As highlighted in the documentary The Pristine Coast, it was the government mismanagement of fisheries, beginning in the 1970s, which ultimately lead to the depletion of wild salmon stocks (Renyard, 2014). The recession of the 1980s saw the need to boost national revenue and the fall of common property fisheries leading to their privatization (Renyard, 2014). The DFO has also allowed the use of commercial netting on the Pacific coast, increasing the number of fish commercial fishermen could harvest at one time. Overfishing during this time led to the shutting down of some fisheries to let salmon populations recover (Renyard, 2014). In response to the fishery closures, the provincial government expanded its aquaculture industry, approving one fish farm license per day for several months (Renyard, 2014). Privatization and an expanding industry were also coupled with the introduction of Atlantic Salmon to west coast farms. This introduction was allowed by the federal and provincial governments, ignoring warnings regarding the risks of bringing in new diseases, parasites, and invasive species to the ecosystem (Renyard, 2014). Atlantic salmon is cheaper and faster to grow, is more domesticated, needs less space, and can be kept at higher densities (Renyard, 2014). The economic benefits of this introduction were too great to pass up.
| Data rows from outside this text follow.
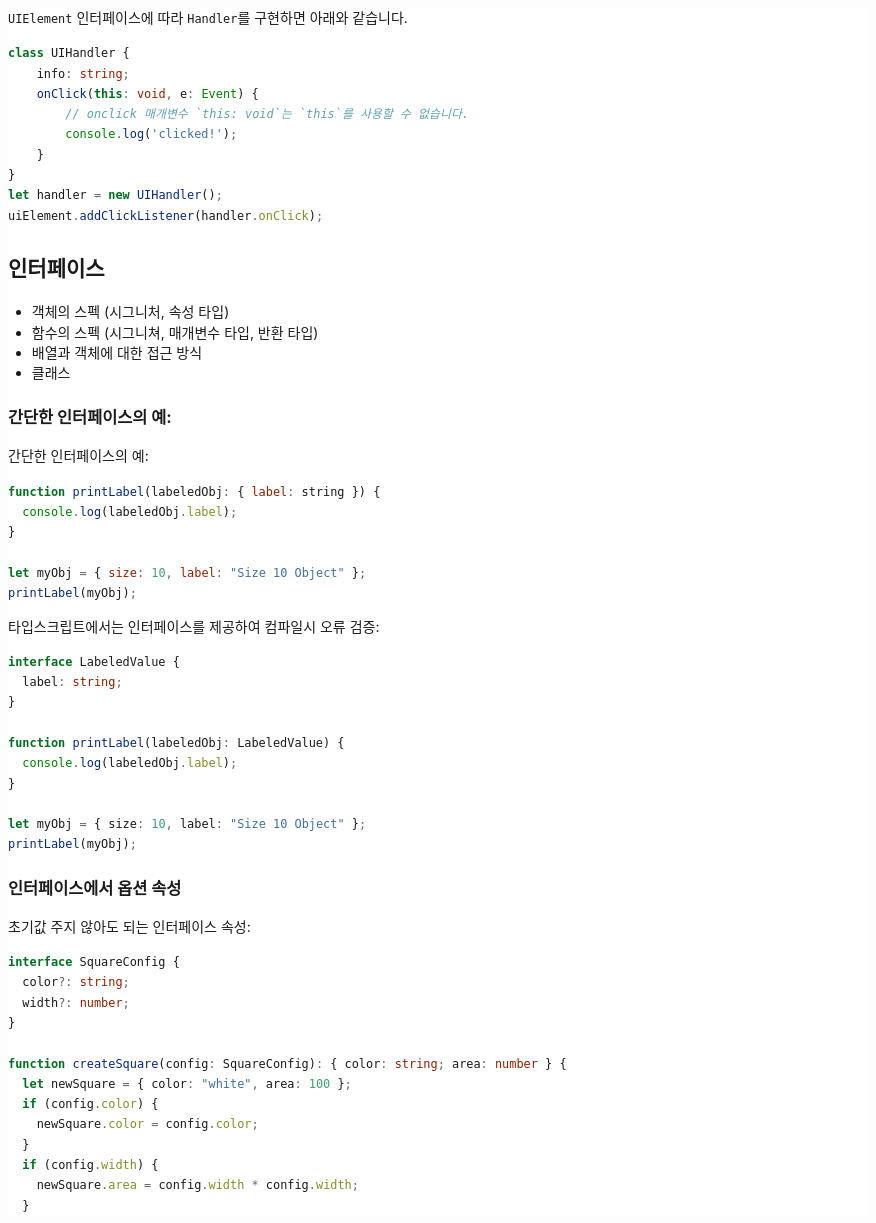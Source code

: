 `UIElement` 인터페이스에 따라 `Handler`를 구현하면 아래와 같습니다.

```ts
class UIHandler {
    info: string;
    onClick(this: void, e: Event) {
        // onclick 매개변수 `this: void`는 `this`를 사용할 수 없습니다.
        console.log('clicked!');
    }
}
let handler = new UIHandler();
uiElement.addClickListener(handler.onClick);
```

## 인터페이스

- 객체의 스펙 (시그니처, 속성 타입)
- 함수의 스펙 (시그니쳐, 매개변수 타입, 반환 타입)
- 배열과 객체에 대한 접근 방식
- 클래스

### 간단한 인터페이스의 예:

간단한 인터페이스의 예:

```js
function printLabel(labeledObj: { label: string }) {
  console.log(labeledObj.label);
}
 
let myObj = { size: 10, label: "Size 10 Object" };
printLabel(myObj);
```

타입스크립트에서는 인터페이스를 제공하여 컴파일시 오류 검증:

```ts
interface LabeledValue {
  label: string;
}
 
function printLabel(labeledObj: LabeledValue) {
  console.log(labeledObj.label);
}
 
let myObj = { size: 10, label: "Size 10 Object" };
printLabel(myObj);
```

### 인터페이스에서 옵션 속성

초기값 주지 않아도 되는 인터페이스 속성:

```ts
interface SquareConfig {
  color?: string;
  width?: number;
}
 
function createSquare(config: SquareConfig): { color: string; area: number } {
  let newSquare = { color: "white", area: 100 };
  if (config.color) {
    newSquare.color = config.color;
  }
  if (config.width) {
    newSquare.area = config.width * config.width;
  }
```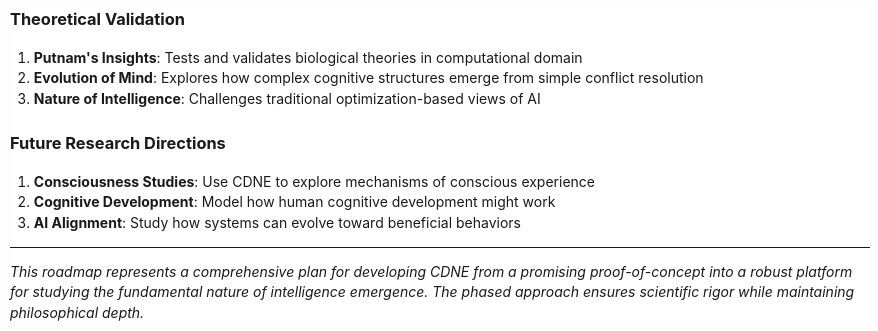 ### **Theoretical Validation**
1. **Putnam's Insights**: Tests and validates biological theories in computational domain
2. **Evolution of Mind**: Explores how complex cognitive structures emerge from simple conflict resolution
3. **Nature of Intelligence**: Challenges traditional optimization-based views of AI

### **Future Research Directions**
1. **Consciousness Studies**: Use CDNE to explore mechanisms of conscious experience
2. **Cognitive Development**: Model how human cognitive development might work
3. **AI Alignment**: Study how systems can evolve toward beneficial behaviors

---

*This roadmap represents a comprehensive plan for developing CDNE from a promising proof-of-concept into a robust platform for studying the fundamental nature of intelligence emergence. The phased approach ensures scientific rigor while maintaining philosophical depth.*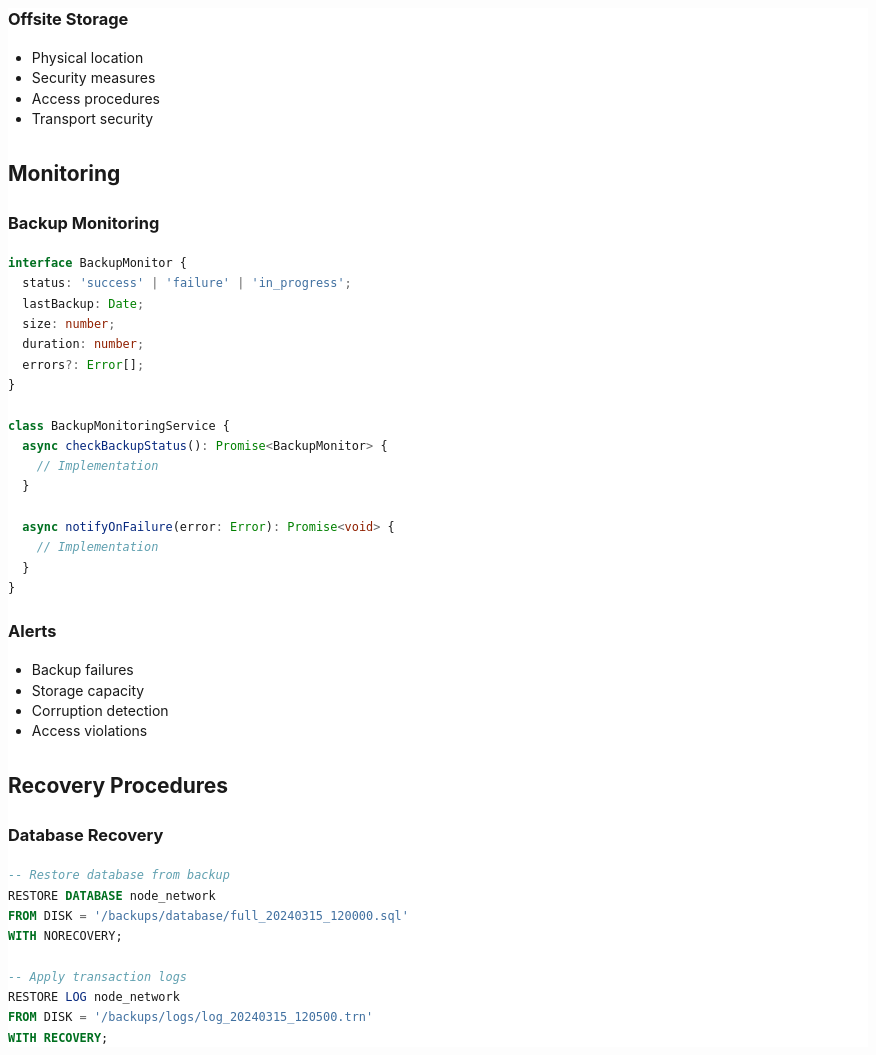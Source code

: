 ### Offsite Storage
- Physical location
- Security measures
- Access procedures
- Transport security

## Monitoring

### Backup Monitoring
```typescript
interface BackupMonitor {
  status: 'success' | 'failure' | 'in_progress';
  lastBackup: Date;
  size: number;
  duration: number;
  errors?: Error[];
}

class BackupMonitoringService {
  async checkBackupStatus(): Promise<BackupMonitor> {
    // Implementation
  }

  async notifyOnFailure(error: Error): Promise<void> {
    // Implementation
  }
}
```

### Alerts
- Backup failures
- Storage capacity
- Corruption detection
- Access violations

## Recovery Procedures

### Database Recovery
```sql
-- Restore database from backup
RESTORE DATABASE node_network
FROM DISK = '/backups/database/full_20240315_120000.sql'
WITH NORECOVERY;

-- Apply transaction logs
RESTORE LOG node_network
FROM DISK = '/backups/logs/log_20240315_120500.trn'
WITH RECOVERY;
```
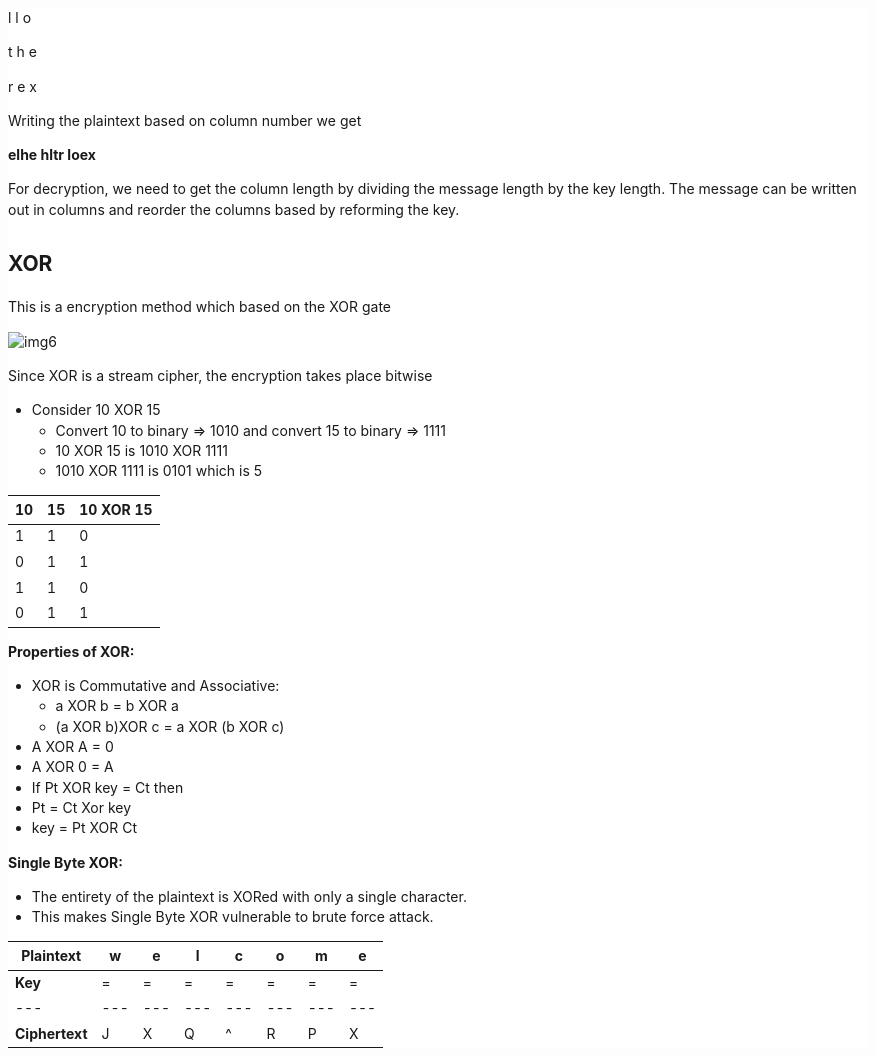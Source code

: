 l l o

t h e

r e x

Writing the plaintext based on column number we get

**elhe hltr loex**

For decryption, we need to get the column length by dividing the message length by the key length. The message can be written out in columns and reorder the columns based by reforming the key.

## **XOR**

This is a encryption method which based on the XOR gate

![img6](/forensics/img/Picture6.png)

Since XOR is a stream cipher, the encryption takes place bitwise

- Consider 10 XOR 15
  - Convert 10 to binary =\> 1010 and convert 15 to binary =\> 1111
  - 10 XOR 15 is 1010 XOR 1111
  - 1010 XOR 1111 is 0101 which is 5

| **10** | **15** | **10 XOR 15** |
| --- | --- | --- |
| 1 | 1 | 0 |
| 0 | 1 | 1 |
| 1 | 1 | 0 |
| 0 | 1 | 1 |

**Properties of XOR:**

- XOR is Commutative and Associative:
  - a XOR b = b XOR a
  - (a XOR b)XOR c = a XOR (b XOR c)
- A XOR A = 0
- A XOR 0 = A
- If Pt XOR key = Ct then
- Pt = Ct Xor key
- key = Pt XOR Ct

**Single Byte XOR:**

- The entirety of the plaintext is XORed with only a single character.
- This makes Single Byte XOR vulnerable to brute force attack.

| **Plaintext** | w | e | l | c | o | m | e |
| --- | --- | --- | --- | --- | --- | --- | --- |
| **Key** | = | = | = | = | = | = | = |
| --- | --- | --- | --- | --- | --- | --- | --- |
| **Ciphertext** | J | X | Q | ^ | R | P | X |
The introduction of the Atlantic salmon in 1991 brought with it the bacterial disease Furunculosis. Salmon infected with the bacteria bleed internally and develop boils and blisters on their skin (Renyard, 2014). The DFO and the Province of BC refused to release information on the strain of the bacteria, preventing discovery of its origin and comparison to the strains found in the Atlantic fisheries of Europe (Renyard, 2014). As wild salmon migrated past the infected fish farms, they contracted the disease. The disease was initially treated by dumping large amounts of antibiotics into the farm pens but after a second outbreak in 1994 the virus had become antibiotic-resistant (Renyard, 2014). Immediately, the wild Chinook populations crashed. After environmental groups urged the DFO to test wild populations, wild salmon were confirmed to be infected. However, the DFO refused to report on the antibiotic resistance profile of the fish or whether it was the same strain as in the farms (Renyard, 2014). Figure 1, taken by biologist Alexandra Morton, shows the effects this disease can have on salmon. Alexandra is another scientist who was threatened with massive fines and jail time for the research she conducted on afflicted fish.
Figure 1: (Morton, 2019)
Along with the outbreak of disease, sea lice began to appear on wild and farmed fish. Similar to Furunculosis, the sea lice began by thriving in the fish farm pens. They were then transferred to wild populations (Renyard, 2014). While attached to the salmon, lice will dig into their skin and feed on the host while still alive. Should enough lice become attached the result could be death. Even if the salmon do not perish, they will live a reduced quality of life compared to non or minimally infected hosts (Renyard, 2014). Just like the bacterial outbreak, the government did very little to stop the spread and actively attempted to silence scientists linking fish farm lice to the declining wild salmon populations. Figure 2 shows the extent to which salmon can become infected. Small salmon fry are particularly vulnerable to being overpowered by lice due to their small size.
Figure 2: (Schmunk, 2017)
Wild Fishing and Aquaculture Industries
BC is the fourth-largest producer of farmed salmon in the world, with farmed salmon representing BC's largest agricultural export. In addition to its contributions to GDP, the industry creates 1,500 full-time jobs (The Legislative Assembly of BC, 2007). Salmon farming also doubled in production value and output between 1995 and 2005 (The Legislative Assembly of BC, 2007). The industry is comprised of around 11 companies, mainly Marine Harvest, Cermaq, and Grieg Seafood (Airdrie, McFaul, Thompson, & Tischenko, 2015). These companies produce 88% of all farmed fish, located in Campbell River, Port Hardy and Tofino (Airdrie et al., 2015).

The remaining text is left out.